L’absence de réaction de son frère le pique encore plus et il sort à son tour de l’écurie pour frapper Louis Charles, qui répond enfin et c’est une violente bagarre qui démarre entre les deux frères.
Des coups de pieds et des coups de poings sont échangés jusqu’à ce que leur mère, inquiète de cette violence, demande à un domestique de les séparer.
Une demi-heure plus tard, le domestique quitte le domaine pour labourer des champs, et les deux frères partent, chacun de leur côté, pour semer ailleurs. Tout semble rentré dans l’ordre.
Mais Eugène souffre d’un coup de pied qu’il a reçu au ventre et doit abandonner sa voiture pour se reposer sur le bord de la route. C’est là que le domestique, Huguet, le trouve. Il s’inquiète de son état et l’aide à remonter sur la voiture. Il le ramène à la ferme où il doit le mettre au lit, Eugène souffrant trop pour faire le moindre geste.
A partir de là, son état empire, malgré les soins du médecin appelé auprès de lui, et il décède, le lendemain, à six heures du soir.
Eugène est décédé d’une péritonite traumatique, provoquée par un coup de pied reçu sur une hernie dont il était atteint.

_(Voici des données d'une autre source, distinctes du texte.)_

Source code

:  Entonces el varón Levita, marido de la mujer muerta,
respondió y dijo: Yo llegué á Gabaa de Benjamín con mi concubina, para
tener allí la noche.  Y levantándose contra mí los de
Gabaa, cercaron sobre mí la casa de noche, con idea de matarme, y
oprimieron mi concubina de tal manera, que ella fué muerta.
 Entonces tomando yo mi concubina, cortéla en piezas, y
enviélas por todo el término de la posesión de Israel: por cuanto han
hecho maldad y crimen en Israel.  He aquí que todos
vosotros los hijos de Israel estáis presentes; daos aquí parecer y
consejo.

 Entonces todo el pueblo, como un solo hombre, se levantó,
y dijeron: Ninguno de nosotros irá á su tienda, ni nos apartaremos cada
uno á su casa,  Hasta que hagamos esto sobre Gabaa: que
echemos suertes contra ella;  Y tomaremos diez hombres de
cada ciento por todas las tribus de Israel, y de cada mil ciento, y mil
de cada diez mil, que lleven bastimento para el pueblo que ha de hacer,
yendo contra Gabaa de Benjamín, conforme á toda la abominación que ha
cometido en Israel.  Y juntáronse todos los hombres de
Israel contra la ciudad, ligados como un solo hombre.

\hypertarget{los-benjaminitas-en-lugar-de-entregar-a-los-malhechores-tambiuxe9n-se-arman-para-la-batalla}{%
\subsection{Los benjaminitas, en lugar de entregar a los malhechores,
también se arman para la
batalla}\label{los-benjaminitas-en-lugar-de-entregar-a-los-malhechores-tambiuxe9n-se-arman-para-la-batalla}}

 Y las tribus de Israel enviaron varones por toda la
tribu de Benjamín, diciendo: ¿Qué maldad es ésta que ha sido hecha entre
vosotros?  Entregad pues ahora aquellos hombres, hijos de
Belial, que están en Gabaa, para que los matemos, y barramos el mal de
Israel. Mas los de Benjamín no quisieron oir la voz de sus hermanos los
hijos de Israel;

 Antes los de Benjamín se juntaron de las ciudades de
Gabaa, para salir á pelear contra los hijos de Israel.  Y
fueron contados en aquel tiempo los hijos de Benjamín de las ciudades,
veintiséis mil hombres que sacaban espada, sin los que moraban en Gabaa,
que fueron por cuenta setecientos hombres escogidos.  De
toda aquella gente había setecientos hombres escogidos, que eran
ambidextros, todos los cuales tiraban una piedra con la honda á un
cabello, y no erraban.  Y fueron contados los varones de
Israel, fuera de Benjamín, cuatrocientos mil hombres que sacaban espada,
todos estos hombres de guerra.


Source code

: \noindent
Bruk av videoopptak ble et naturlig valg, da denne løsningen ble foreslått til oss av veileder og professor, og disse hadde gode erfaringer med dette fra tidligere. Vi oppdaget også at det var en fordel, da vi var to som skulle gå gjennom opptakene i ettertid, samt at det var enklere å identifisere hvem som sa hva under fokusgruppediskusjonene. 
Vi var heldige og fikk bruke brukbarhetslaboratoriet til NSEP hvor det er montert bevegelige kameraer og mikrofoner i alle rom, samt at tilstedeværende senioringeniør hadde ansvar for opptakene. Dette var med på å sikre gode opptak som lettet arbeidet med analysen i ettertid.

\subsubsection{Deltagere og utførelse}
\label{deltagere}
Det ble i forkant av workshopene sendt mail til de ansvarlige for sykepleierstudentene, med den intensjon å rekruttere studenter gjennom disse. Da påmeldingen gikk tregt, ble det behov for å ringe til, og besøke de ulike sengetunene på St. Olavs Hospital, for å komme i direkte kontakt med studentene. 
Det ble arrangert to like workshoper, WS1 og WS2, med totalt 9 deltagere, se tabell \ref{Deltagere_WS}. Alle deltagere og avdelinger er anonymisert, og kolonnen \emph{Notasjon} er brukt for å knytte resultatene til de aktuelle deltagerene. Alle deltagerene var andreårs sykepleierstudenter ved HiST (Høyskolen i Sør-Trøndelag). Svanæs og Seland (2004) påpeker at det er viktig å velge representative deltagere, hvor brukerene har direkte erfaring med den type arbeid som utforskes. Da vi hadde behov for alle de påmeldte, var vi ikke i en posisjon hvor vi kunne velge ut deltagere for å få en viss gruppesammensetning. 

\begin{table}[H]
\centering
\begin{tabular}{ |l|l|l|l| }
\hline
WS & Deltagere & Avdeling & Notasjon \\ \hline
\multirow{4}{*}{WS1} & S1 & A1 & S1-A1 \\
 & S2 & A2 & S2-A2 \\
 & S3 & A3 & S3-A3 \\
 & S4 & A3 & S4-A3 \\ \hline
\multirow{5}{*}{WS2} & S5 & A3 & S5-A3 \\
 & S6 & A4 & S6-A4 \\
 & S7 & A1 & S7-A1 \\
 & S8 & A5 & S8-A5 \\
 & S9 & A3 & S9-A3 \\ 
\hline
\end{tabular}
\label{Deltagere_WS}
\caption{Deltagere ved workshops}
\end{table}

Il n’y a aucun doute, Louis Charles, en lui assenant ce coup de pied, a tué son frère. Il ne nie pas les faits et est arrêté et conduit à la maison d’arrêt, dans l’attente de son procès, Louis Charles est fratricide.
Le 9 novembre suivant, Louis Charles comparaît devant la cours d’Assise de Blois.
Il est très affligé, pleure sans cesse, et sa voix est tellement faible, lorsqu’on l’interroge, qu’il est difficile d’entendre ses réponses. Mais s’il reconnaît avoir porté le coup fatal, il nie toute intention de nuire à son frère. Il n’a fait que se défendre pour repousser l’agression de ce dernier. Et les témoins sont là pour corroborer ses propos. Cinq témoins attestent qu’effectivement, c’est Eugène qui a provoqué la bagarre et qui a donné les premiers coups.
Le jury délibère rapidement et conclut à un verdict de “non coupable”.
Louis Charles est libre, mais il devra vivre avec le fait qu’il a tué son frère.